The resulting antenna is high-Q, narrow bandwidth as predicted by the Chu limit. Nearby objects (such as the ground) make that doesn’t break the Chu limit. It performs well down to ka=0.4, which represents a 1.4m long antenna at 28MHz.

Local signal tests are within 2dB of a reference dipole. On skywave transmissions it is difficult to tell them apart. Rotating the prototype in the horizontal plane shows a radiation pattern very similar to a dipole. The stub match technique is an obvious pairing with the next concept. A photo of a metamaterial dipole.
MMI dipole
Non-Foster Matching
Non-Foster is a holy grail of antenna designers. Foster’s reactance theorem states passive components never have negative reactance. But it can be can be created using active devices. Applied to antennas, the loading inductor or passive matching circuit is eliminated. Simultaneously defeating the energy storage limitation of the Chu Limit, and allowing tuning without any awkward mechanical components.

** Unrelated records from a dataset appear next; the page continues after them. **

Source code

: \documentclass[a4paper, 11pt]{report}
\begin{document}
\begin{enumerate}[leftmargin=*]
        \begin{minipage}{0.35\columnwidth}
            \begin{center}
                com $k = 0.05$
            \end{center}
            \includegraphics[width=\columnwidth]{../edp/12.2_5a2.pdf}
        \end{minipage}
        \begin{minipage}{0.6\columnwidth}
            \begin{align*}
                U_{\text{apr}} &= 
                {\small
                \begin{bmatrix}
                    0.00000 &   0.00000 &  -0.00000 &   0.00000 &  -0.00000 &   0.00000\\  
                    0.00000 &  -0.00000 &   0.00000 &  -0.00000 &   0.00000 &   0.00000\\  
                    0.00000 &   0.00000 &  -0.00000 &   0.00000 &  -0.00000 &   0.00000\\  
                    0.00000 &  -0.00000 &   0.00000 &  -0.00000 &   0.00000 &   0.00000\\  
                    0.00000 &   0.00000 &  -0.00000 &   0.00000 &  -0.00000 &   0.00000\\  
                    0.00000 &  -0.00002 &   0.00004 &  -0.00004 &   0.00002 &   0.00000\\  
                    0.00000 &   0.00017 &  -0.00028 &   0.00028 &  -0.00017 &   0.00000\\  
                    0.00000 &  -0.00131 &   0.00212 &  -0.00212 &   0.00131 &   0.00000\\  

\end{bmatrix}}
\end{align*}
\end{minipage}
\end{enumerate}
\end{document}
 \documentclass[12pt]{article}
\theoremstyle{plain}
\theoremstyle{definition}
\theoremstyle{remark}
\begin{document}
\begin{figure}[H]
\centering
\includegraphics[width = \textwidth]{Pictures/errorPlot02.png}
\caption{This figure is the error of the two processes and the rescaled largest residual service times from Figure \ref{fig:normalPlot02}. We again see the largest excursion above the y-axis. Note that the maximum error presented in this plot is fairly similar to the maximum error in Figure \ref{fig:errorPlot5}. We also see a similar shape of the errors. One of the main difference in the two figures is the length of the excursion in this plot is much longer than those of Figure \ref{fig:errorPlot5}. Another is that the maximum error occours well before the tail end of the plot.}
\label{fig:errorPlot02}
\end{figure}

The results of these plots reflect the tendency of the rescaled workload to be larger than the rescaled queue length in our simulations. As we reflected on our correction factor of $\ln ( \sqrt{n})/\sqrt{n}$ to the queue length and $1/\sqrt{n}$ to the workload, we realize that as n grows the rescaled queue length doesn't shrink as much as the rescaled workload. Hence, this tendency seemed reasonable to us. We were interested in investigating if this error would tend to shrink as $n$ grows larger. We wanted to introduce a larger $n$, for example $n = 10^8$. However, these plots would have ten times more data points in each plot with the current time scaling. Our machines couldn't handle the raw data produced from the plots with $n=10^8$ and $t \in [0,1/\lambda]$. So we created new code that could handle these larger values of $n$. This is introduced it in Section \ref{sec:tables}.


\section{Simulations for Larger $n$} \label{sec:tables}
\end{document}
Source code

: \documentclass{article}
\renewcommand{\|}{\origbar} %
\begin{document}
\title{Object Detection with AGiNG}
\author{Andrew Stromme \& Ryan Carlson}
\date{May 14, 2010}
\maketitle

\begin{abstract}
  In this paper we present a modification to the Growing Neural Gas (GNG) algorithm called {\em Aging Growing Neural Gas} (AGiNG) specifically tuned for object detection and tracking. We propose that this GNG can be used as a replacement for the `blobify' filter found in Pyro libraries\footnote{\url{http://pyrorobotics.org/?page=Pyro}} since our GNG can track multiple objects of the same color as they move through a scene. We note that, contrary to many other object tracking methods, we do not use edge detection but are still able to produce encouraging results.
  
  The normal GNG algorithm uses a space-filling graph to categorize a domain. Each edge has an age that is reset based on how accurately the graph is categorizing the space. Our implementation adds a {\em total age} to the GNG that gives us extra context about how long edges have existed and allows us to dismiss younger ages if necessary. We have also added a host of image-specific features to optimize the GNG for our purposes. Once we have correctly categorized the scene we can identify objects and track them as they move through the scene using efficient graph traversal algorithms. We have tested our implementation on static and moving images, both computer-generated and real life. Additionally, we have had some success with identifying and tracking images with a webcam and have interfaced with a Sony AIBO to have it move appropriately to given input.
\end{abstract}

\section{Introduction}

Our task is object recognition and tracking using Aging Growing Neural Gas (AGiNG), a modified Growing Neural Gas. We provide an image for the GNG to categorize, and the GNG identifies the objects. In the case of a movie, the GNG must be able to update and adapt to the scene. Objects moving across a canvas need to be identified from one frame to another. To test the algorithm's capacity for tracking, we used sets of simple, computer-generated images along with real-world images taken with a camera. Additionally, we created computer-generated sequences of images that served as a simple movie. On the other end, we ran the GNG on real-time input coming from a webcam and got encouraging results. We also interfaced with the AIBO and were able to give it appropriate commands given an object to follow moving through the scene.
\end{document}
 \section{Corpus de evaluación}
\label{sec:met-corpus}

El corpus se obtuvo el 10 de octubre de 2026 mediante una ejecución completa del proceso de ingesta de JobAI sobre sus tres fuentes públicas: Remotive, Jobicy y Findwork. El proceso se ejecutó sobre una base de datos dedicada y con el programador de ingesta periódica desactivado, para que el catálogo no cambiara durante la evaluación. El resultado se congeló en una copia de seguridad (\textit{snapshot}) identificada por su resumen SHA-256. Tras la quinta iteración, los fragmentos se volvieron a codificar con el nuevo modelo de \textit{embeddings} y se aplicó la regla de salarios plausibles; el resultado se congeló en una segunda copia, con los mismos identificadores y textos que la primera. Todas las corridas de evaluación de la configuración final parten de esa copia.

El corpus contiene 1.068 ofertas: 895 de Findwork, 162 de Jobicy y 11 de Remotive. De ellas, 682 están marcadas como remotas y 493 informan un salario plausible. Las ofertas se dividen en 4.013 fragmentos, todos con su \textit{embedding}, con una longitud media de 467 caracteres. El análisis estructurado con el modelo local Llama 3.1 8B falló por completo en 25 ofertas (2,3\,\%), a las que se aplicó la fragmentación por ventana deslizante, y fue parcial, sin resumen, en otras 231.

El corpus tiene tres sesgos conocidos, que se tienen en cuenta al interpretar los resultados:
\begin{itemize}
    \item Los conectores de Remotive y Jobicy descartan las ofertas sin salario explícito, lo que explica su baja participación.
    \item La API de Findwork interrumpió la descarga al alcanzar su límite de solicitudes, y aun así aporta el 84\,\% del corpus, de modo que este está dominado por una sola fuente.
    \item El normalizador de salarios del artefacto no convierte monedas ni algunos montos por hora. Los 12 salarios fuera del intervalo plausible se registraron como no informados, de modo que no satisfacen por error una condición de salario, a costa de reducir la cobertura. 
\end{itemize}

There is a general limit on the bandwidth over which a good impedance match can be obtained in the case of a complex load impedance. It relates to the ratio of reactance to resistance, bandwidth over which we want to match, lowest SWR expectations, and is called the Bode-Fano limit.
The basic principle of a negative impedance converter (NIC), is summarised by this fragment of circuit diagram. A floating and balanced feed from a dipole:

Pasted Graphic 4

Removal of energy storage elements (passive components) results in an efficient broadband antenna. It has already been demonstrated in broadband receiving applications. Transmitting is more complicated, but there is an possible solution. It means having parts of the transceiver at the antenna. Such technology would be revolutionary in MF/HF communications, where the limitation of antenna performance at low frequency outweighs any improvements possible in receivers or transmitters. Any need for expensive mechanical variable inductors or capacitors as used in antenna tuners is also eliminated.

Non-Foster matching would be a paradigm shift, BUT implementing it and even understanding intricacies of the theory are difficult. Stability is the main problem. Simulation only gets so far because objects near the antenna cause its equivalent circuit to shift, introducing a high probability of oscillation. Implementing fixed station systems would seem to be easier than handheld or mobile for this reason.

The lower (HF) frequencies must be easier to implement than UHF/SHF. Equipment based on this technology may never happen if amateurs don’t do research for themselves. There are no commercially sold equipments using non-Foster matching, a wide open field for amateurs to break new ground if we can only make it work!

Crossed Field Loop & Maurice Hately
Some words about the crossed field loop (CFL). This was the successor to the crossed field antenna developed by Prof. Maurice Hately (GM3HAT) with great fanfare and controversy in the late 1980s. The CFL dates from the late 1990s, and has US patent US6025813. I built one to the design as closely as I could, with this result:

Only some cheap parts are used, thick copper wire, a T200 iron dust toroid and two small trimmer capacitors. Performance was >10dB down on a conventional wire antenna, and bandwidth very narrow. This barely merits the word "antenna," it's almost a non-radiating tuned circuit. It performs even worse than the EH antenna.

I found it was easy to control common mode current, by moving the coil tap to the centre, and using two turns of the coax thru a clip-over ferrite. Common mode current was always used by opponents of this design to explain its mode of operation. I have a different opinion, and also may explain why Prof. Hately vigorously defended his antenna until his death in 2012.

Any tuned circuit will radiate a small amount, and give an SWR dip when viewed on a network analyser. I think Prof. Hately was deceived by a combination of "if you can put power into it, it must radiate" and the vagaries of HF propagation. As shown above on this page antenna testing can be VERY MISLEADING.